Netanyahu declared his challenge to Sharon for leadership of their ruling Likud Party on Tuesday, a step that could lead to elections earlier than the due date of November 2006 and is likely to keep any peacemaking with the Palestinians on hold.
Netanyahu, a 55-year-old former premier who resigned as Sharon's finance minister over the Gaza plan, is the darling of rightists opposed to yielding any settlements in Israeli-occupied territory that Palestinians want for a state.
They fear it sets a precedent for giving up homes on land to which settlers say they have a Biblical claim and that it rewards a Palestinian uprising begun in 2000.
The World Court has ruled all the settlements illegal. Israel disputes this and the United States has said Israel could expect to keep some West Bank land under a peace settlement that leads to Palestinian statehood.

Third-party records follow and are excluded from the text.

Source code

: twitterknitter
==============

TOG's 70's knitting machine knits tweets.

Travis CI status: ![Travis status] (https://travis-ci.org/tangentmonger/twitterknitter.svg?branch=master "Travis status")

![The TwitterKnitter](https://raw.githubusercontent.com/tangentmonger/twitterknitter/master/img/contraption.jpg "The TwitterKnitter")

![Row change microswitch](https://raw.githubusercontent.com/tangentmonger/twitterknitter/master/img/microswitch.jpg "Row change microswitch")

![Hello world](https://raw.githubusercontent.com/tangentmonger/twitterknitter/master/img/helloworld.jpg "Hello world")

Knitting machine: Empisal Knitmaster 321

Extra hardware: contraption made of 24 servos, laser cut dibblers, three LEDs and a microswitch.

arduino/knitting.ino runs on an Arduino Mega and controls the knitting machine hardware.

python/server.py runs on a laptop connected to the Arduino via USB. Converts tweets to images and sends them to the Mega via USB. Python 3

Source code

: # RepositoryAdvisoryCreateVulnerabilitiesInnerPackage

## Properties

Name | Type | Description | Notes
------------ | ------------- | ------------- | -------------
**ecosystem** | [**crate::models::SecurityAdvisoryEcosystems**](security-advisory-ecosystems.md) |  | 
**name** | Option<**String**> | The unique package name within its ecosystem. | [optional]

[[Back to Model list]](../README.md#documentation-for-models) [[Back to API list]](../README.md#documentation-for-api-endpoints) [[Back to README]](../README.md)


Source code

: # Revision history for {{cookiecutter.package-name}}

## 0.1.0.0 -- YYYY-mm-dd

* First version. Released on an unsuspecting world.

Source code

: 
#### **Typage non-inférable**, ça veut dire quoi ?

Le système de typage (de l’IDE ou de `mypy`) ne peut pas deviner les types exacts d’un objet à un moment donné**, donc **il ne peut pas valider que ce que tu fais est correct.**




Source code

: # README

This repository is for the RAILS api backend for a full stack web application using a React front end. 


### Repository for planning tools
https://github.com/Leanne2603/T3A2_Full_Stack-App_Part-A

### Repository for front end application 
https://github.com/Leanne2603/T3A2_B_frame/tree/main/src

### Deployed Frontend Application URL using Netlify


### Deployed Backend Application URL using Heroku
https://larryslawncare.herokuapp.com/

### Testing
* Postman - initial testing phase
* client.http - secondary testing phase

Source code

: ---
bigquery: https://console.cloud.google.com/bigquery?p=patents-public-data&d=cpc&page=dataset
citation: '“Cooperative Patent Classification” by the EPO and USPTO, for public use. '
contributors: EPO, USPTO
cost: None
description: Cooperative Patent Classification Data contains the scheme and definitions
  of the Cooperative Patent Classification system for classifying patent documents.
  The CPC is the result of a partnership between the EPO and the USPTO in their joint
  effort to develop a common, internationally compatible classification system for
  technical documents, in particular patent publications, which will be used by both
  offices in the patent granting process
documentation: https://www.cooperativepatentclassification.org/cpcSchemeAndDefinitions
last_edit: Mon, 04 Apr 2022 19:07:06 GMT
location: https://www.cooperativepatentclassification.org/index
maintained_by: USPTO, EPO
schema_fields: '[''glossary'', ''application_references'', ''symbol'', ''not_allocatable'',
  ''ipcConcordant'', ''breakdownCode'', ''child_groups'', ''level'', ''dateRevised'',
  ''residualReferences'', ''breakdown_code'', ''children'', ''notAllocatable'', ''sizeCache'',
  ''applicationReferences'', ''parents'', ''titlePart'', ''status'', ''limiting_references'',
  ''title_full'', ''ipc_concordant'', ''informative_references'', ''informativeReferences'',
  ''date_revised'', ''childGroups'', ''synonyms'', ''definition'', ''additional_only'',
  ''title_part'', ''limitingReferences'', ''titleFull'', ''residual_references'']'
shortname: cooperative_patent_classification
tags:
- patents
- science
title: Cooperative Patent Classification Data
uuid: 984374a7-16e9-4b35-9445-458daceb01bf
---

Likud polls show Netanyahu would rout Sharon in a primary if it were held soon, but Sharon has far greater national popularity stirring speculation that he could break away to form a new centrist party.
A poll in the mass-circulation Yedioth Ahronoth daily said 54 per cent of Israelis preferred Sharon as prime minister while only 26 per cent wanted Netanyahu.
Sharon, 77, once godfather of the settler movement, has vowed Israel will never give up its biggest West Bank settlement blocs, but that some isolated enclaves could go under an eventual peace deal with the Palestinians.
In another development, Israel's parliament Wednesday approved posting 750 Egyptian troops on the Egypt-Gaza border, allowing Israeli soldiers to withdraw from the sensitive frontier. The vote was 53 to 28.
During more than four years of Palestinian-Israeli violence, Israeli forces have uncovered and destroyed dozens of tunnels used by Palestinians to smuggle weapons into Gaza under the border. With the agreement, Egypt takes over responsibility for preventing smuggling, and Israel is expected to withdraw its forces by the end of the year.